■ **Input data**:
● ● ● ● ● ● ●

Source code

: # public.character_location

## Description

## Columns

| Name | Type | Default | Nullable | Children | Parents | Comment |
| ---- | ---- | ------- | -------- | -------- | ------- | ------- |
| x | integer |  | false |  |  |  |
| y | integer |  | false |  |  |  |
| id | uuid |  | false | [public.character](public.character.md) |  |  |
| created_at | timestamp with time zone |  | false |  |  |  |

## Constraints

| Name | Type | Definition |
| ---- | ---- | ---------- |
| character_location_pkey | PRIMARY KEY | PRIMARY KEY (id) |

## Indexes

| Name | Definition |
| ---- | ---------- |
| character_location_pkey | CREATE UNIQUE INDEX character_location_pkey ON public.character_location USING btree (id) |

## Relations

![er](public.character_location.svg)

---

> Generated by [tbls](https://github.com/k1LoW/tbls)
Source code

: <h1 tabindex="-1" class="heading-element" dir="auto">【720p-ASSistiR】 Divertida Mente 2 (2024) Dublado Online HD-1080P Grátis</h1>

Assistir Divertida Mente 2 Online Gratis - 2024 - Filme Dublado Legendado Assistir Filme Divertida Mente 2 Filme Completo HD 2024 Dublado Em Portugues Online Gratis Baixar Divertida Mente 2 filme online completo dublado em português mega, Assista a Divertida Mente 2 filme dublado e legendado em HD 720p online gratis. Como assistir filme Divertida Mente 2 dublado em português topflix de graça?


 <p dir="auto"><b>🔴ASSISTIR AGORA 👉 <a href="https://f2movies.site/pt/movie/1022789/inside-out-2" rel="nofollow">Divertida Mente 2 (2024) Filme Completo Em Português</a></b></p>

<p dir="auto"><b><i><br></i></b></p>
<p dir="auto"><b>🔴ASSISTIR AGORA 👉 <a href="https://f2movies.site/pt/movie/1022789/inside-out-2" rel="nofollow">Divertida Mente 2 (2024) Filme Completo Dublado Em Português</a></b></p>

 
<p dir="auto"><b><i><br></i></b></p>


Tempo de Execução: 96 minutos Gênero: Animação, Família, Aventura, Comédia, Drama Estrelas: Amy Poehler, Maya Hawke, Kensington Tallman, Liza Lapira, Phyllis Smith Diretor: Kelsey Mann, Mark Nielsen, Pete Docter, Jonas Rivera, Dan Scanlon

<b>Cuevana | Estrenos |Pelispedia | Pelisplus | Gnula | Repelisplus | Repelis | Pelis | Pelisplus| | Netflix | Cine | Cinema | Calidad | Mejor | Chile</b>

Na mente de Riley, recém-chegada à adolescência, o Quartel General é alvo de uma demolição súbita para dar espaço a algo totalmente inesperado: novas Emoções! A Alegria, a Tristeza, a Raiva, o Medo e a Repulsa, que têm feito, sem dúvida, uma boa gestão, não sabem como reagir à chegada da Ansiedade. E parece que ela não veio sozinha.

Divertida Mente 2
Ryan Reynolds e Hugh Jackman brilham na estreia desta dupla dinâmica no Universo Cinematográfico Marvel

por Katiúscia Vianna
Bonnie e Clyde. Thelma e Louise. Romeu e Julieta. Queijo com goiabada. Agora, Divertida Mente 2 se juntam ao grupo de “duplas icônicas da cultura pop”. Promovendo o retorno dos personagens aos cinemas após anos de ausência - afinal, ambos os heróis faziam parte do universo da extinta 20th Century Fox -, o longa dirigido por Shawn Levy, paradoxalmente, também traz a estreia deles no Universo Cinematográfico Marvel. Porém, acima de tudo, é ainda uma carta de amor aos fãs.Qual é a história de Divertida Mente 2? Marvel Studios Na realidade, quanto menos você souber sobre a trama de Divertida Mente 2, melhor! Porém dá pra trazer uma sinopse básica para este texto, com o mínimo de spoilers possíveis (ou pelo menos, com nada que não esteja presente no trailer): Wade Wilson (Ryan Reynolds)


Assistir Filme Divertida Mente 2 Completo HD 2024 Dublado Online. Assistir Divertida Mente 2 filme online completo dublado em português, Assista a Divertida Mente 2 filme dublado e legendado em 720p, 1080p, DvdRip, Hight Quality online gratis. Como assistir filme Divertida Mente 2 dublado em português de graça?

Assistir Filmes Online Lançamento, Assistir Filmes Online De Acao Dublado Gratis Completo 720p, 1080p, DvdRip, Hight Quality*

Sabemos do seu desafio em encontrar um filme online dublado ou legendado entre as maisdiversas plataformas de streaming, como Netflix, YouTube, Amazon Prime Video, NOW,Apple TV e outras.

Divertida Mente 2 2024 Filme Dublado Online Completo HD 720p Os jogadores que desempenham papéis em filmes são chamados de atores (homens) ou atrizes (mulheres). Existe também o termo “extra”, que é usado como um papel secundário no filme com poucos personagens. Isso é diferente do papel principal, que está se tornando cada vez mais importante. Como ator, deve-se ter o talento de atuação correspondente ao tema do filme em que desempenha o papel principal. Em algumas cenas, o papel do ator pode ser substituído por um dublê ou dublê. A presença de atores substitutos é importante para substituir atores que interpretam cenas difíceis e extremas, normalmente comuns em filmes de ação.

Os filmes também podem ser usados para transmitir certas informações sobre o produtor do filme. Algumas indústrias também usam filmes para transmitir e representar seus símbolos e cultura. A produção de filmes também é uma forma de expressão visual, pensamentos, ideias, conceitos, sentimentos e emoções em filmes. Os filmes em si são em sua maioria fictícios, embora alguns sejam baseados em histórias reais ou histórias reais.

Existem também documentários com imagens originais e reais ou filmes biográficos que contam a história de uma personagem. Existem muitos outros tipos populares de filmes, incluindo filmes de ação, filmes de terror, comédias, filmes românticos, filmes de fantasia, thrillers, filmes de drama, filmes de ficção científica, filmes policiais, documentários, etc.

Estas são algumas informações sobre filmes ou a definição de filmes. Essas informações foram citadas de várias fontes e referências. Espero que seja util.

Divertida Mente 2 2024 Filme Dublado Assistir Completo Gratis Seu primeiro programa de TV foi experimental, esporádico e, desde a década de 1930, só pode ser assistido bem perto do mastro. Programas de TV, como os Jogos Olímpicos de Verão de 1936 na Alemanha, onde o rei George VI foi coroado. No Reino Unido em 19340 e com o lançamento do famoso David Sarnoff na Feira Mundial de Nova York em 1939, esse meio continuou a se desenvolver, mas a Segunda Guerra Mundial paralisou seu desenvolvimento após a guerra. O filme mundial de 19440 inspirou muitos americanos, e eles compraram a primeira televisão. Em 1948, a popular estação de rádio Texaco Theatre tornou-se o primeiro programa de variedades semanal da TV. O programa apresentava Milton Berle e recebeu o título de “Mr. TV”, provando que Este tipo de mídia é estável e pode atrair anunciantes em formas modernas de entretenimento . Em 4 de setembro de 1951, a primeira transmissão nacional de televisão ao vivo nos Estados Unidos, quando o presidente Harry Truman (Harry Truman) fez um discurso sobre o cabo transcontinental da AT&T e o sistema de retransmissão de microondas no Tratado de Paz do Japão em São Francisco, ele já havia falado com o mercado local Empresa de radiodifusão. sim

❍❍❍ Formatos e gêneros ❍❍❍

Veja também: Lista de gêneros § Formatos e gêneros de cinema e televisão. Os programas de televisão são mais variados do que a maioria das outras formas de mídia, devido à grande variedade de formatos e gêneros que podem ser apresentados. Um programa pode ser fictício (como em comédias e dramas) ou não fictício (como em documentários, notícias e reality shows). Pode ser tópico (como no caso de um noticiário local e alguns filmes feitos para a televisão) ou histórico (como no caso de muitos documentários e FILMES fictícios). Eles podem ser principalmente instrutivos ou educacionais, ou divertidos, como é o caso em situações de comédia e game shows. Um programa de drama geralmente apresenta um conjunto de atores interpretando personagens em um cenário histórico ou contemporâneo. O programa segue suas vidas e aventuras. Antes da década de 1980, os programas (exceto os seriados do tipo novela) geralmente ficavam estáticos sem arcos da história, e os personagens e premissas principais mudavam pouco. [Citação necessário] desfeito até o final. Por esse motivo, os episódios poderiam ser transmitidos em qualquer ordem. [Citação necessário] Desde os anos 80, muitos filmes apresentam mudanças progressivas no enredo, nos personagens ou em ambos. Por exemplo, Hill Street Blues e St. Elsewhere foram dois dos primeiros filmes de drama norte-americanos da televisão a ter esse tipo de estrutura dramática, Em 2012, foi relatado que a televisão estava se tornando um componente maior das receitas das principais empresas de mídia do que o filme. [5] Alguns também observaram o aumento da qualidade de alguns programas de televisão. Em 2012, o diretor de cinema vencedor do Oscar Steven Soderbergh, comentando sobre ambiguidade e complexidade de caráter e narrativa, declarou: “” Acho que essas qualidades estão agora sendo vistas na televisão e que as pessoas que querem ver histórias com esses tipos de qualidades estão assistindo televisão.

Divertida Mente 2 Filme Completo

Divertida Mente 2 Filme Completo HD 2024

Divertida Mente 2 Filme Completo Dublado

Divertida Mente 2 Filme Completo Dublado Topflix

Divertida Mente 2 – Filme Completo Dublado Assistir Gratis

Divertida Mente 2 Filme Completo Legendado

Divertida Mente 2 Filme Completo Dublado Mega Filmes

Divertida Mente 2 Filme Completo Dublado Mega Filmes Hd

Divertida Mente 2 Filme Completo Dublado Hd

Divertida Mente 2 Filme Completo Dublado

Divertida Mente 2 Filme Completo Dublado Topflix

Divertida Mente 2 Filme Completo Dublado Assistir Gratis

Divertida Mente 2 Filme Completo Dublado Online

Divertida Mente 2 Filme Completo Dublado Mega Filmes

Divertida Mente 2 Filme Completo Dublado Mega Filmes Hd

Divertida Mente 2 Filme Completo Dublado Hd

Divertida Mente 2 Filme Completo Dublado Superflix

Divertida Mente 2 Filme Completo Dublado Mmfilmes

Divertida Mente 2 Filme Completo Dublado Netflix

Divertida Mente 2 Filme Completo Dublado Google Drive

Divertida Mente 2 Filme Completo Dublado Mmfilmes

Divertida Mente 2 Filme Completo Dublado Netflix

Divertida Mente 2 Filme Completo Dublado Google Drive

● ● ● ● ● ● ●

■ **Work to complete**:
Return, line for line and unchanged, the data from its first line through the line containing "## Constraints".

■ **Solution to this problem**:
Source code

: # public.character_location

## Description

## Columns

| Name | Type | Default | Nullable | Children | Parents | Comment |
| ---- | ---- | ------- | -------- | -------- | ------- | ------- |
| x | integer |  | false |  |  |  |
| y | integer |  | false |  |  |  |
| id | uuid |  | false | [public.character](public.character.md) |  |  |
| created_at | timestamp with time zone |  | false |  |  |  |

## Constraints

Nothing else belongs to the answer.